If this is the case, I would not fault anyone who finds “Game of Thrones” unendurable, and chooses not to continue. Given the reaction to this sequence, I can imagine a number of other events from the novels that might be similar flash points in the episodes yet to come. We can certainly argue over whether or not there might have been another way to disrupt Jaime’s redemption without having him cause grievous harm to another significant character, and specifically, about whether “Game of Thrones” could have used some other sort of transgression to effect that shift in the story. Certainly, this will inflect both Cersei and Jaime’s arcs in the show, bending them away from Martin’s original meanings, and I can see ways that change could be good or extremely ill.
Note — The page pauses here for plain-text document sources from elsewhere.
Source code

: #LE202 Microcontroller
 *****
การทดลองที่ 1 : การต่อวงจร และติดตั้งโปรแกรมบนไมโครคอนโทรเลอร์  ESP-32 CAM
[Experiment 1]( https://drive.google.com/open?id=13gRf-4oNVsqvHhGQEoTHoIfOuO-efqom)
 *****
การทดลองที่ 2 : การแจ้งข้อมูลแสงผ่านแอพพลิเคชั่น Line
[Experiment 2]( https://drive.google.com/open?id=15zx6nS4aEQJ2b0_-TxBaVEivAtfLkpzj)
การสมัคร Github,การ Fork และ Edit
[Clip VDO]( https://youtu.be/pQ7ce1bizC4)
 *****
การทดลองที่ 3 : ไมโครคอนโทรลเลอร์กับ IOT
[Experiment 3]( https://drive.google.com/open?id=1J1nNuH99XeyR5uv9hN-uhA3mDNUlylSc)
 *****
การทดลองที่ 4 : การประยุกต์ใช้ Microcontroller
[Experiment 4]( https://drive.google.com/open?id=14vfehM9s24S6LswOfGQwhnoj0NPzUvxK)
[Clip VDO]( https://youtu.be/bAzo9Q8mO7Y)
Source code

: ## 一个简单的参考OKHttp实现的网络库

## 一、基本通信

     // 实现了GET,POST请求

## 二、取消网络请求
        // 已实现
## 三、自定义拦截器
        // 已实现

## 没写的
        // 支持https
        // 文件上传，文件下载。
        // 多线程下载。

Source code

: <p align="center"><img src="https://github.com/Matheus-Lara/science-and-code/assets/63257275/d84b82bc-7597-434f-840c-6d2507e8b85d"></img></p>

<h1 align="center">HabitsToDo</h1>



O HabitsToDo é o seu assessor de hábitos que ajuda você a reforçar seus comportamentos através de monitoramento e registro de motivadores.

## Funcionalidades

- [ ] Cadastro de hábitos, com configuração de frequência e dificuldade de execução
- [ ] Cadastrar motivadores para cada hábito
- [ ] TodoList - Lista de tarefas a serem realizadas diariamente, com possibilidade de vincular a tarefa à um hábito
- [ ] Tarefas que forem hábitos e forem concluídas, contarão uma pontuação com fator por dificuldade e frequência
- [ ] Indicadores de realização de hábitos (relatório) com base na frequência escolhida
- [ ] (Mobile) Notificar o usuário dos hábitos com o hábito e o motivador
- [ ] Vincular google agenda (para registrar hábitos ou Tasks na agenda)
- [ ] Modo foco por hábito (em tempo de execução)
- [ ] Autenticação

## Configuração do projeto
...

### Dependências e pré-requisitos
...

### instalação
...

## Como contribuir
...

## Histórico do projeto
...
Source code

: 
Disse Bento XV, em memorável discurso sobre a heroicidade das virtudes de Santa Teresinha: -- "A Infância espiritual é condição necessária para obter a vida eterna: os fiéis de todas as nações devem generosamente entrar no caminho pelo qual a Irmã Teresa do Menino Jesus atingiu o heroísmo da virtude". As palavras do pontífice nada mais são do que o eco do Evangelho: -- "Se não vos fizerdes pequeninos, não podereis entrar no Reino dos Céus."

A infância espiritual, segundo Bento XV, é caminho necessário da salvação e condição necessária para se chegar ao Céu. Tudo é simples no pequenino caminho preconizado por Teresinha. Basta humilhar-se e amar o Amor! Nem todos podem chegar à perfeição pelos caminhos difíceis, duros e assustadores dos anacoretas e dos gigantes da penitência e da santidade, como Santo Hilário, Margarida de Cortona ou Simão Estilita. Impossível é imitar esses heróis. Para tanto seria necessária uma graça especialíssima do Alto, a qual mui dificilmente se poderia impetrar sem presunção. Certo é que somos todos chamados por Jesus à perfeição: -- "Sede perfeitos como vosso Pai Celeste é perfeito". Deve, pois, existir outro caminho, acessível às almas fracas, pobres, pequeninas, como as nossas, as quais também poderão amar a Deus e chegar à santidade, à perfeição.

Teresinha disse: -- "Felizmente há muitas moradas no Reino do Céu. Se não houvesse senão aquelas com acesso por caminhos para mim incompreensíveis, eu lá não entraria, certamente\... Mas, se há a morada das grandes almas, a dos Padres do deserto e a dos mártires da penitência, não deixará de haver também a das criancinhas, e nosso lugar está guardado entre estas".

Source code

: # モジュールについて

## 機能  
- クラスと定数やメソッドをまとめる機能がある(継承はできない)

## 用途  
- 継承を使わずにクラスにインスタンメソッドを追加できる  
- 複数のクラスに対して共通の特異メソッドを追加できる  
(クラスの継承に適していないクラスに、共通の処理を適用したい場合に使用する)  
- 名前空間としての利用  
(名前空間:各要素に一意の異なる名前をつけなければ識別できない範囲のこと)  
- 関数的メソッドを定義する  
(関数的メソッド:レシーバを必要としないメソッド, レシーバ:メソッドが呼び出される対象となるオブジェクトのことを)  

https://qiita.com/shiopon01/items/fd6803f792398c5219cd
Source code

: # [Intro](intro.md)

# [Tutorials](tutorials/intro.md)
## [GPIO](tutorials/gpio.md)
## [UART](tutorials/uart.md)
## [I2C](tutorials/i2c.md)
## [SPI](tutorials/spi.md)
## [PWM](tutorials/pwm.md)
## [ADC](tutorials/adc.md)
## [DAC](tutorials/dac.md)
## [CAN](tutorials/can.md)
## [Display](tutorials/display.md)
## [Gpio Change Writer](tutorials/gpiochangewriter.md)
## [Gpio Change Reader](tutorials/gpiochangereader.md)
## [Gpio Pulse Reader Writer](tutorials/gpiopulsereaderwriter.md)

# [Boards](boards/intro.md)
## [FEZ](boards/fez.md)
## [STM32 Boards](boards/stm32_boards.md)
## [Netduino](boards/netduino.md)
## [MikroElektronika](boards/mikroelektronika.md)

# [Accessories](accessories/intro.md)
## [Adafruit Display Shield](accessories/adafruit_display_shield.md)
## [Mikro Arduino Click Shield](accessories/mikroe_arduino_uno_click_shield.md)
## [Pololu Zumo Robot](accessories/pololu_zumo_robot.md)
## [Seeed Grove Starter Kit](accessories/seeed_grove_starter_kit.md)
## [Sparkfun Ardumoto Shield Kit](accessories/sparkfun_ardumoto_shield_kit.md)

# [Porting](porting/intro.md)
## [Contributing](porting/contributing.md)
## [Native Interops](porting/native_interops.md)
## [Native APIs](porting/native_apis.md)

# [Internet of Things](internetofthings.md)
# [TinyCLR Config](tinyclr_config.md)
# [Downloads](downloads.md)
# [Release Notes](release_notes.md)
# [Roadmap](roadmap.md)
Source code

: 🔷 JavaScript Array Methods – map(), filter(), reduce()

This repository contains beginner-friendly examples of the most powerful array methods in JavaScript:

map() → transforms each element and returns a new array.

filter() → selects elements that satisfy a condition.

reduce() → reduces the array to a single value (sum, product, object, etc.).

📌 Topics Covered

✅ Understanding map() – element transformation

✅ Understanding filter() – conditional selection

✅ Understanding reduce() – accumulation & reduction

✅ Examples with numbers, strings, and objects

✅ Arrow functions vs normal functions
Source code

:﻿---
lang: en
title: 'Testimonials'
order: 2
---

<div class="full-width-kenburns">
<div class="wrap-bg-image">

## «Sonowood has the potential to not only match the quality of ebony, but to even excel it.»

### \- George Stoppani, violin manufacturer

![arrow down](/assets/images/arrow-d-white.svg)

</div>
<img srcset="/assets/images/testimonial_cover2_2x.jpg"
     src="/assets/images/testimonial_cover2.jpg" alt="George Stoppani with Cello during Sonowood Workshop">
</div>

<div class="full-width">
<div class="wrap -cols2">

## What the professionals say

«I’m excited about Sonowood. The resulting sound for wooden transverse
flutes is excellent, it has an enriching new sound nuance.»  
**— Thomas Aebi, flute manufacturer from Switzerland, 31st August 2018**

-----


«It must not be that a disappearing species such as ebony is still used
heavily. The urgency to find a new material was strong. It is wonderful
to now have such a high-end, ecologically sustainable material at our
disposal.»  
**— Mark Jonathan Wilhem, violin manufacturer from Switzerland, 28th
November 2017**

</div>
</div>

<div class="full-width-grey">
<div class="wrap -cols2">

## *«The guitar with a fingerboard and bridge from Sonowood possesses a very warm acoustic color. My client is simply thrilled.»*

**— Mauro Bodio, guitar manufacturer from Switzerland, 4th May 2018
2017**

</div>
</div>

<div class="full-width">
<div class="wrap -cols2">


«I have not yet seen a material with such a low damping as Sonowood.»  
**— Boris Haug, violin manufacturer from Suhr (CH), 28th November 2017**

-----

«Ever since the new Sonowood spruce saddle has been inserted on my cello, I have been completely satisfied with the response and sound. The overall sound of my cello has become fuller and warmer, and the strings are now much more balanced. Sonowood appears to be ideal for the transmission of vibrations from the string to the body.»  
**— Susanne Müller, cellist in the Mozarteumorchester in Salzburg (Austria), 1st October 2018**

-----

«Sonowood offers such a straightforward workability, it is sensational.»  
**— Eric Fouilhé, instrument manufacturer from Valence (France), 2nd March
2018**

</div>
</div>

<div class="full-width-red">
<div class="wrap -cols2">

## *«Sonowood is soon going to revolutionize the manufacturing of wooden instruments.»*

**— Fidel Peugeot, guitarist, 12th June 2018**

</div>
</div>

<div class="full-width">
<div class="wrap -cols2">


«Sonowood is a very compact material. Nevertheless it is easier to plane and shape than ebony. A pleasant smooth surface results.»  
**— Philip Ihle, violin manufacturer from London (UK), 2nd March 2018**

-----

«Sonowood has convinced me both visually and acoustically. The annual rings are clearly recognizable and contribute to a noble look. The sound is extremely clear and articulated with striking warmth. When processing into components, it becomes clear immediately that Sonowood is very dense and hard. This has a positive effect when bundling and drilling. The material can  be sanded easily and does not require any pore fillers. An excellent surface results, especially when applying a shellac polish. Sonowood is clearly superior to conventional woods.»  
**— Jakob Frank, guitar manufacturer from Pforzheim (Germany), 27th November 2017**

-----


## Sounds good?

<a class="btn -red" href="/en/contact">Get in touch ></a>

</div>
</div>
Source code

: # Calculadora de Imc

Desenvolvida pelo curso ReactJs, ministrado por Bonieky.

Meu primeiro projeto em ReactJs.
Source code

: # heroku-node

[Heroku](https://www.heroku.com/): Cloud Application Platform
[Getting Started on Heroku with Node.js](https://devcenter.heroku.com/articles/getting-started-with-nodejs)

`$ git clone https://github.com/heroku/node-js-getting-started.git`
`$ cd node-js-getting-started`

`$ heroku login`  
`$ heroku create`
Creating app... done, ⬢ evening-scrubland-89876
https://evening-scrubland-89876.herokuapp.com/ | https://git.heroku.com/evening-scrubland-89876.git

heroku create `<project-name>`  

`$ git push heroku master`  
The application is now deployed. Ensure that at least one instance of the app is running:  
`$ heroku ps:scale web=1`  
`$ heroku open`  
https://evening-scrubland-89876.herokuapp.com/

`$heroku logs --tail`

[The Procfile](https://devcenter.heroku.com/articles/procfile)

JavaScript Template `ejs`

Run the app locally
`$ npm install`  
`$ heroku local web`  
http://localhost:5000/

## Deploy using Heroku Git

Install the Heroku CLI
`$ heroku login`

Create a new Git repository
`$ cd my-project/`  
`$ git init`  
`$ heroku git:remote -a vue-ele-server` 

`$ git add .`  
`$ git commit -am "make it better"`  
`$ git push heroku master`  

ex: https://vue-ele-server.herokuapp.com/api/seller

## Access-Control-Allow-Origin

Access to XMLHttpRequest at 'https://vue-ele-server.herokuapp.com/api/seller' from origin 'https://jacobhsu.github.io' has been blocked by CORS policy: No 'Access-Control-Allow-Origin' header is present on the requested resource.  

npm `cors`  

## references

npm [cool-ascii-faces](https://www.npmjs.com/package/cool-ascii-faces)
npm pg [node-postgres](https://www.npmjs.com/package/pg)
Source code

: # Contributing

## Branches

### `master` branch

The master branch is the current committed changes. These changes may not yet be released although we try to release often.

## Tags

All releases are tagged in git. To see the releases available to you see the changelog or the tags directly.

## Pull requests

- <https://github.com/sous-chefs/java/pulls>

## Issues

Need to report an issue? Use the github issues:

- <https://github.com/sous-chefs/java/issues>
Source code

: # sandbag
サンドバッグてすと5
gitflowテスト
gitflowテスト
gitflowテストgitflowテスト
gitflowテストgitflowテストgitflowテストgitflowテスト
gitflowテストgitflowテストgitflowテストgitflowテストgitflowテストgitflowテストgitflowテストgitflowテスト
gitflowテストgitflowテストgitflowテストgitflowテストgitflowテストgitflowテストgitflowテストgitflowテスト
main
But for me, there was something striking about the juxtaposition of this scene with Joffrey’s death in the episode before. That was a grim and nasty murder, but one that felt easy to revel in because of Joff’s persistent nastiness, particularly his strong streak of sexual sadism. Jaime’s rape of Cersei suggests that Joff’s propensity for sexual violence may be as much the legacy of his biological father as his acknowledged one. Just as the manner of Joffrey’s death made us complicit in his love of violence, Jaime’s rape of Cersei revealed just how much we’d all bought into the redemption narrative of a man we met when he tried to kill a child, telling Cersei that it was an example of “the things I do for love.” Joffrey may have died by poisoning, but the scene between his parents after his death reminds us that Joffrey, Jaime and almost every other man on “Game of Thrones” has been drinking a non-lethal dose of the same venom for generations.